■ TASK GOAL ■
Copy out exactly the lines from the line containing "## 📖 About Project" to the end of the listing.

■ EXERCISE INPUT ■
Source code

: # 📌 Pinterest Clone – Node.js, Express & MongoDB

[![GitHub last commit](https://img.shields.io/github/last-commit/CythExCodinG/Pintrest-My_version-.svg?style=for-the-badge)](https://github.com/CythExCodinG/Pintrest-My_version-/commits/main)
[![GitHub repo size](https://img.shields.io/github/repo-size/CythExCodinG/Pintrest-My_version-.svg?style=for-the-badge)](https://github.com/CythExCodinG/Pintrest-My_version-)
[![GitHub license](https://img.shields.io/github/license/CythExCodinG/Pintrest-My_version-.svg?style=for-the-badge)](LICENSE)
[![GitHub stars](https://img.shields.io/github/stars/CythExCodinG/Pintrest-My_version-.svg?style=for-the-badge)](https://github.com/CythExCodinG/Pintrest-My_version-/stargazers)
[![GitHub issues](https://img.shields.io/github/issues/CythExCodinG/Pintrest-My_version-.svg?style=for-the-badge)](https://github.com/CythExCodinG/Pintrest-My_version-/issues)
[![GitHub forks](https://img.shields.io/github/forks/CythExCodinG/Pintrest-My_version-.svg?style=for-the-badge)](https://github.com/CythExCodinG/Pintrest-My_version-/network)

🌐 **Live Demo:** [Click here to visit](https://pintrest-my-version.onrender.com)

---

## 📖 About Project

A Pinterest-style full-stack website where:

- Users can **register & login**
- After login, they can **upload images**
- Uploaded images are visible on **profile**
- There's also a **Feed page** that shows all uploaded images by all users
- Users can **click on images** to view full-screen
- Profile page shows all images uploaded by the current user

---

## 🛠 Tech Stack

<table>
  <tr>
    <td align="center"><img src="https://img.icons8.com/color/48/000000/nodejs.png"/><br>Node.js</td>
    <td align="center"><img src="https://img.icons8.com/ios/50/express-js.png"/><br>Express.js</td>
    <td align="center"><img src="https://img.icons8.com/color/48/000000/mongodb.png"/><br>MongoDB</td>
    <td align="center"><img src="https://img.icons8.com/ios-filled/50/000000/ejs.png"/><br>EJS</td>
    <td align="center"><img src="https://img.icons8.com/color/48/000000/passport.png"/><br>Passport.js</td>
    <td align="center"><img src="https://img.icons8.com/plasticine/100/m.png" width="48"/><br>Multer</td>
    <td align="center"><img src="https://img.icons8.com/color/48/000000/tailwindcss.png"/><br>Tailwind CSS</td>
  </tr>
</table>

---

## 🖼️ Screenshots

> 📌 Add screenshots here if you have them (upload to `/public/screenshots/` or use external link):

■ SOLUTION ■
## 📖 About Project

A Pinterest-style full-stack website where:

- Users can **register & login**
- After login, they can **upload images**
- Uploaded images are visible on **profile**
- There's also a **Feed page** that shows all uploaded images by all users
- Users can **click on images** to view full-screen
- Profile page shows all images uploaded by the current user

---

## 🛠 Tech Stack

<table>
  <tr>
    <td align="center"><img src="https://img.icons8.com/color/48/000000/nodejs.png"/><br>Node.js</td>
    <td align="center"><img src="https://img.icons8.com/ios/50/express-js.png"/><br>Express.js</td>
    <td align="center"><img src="https://img.icons8.com/color/48/000000/mongodb.png"/><br>MongoDB</td>
    <td align="center"><img src="https://img.icons8.com/ios-filled/50/000000/ejs.png"/><br>EJS</td>
    <td align="center"><img src="https://img.icons8.com/color/48/000000/passport.png"/><br>Passport.js</td>
    <td align="center"><img src="https://img.icons8.com/plasticine/100/m.png" width="48"/><br>Multer</td>
    <td align="center"><img src="https://img.icons8.com/color/48/000000/tailwindcss.png"/><br>Tailwind CSS</td>
  </tr>
</table>

---

## 🖼️ Screenshots

> 📌 Add screenshots here if you have them (upload to `/public/screenshots/` or use external link):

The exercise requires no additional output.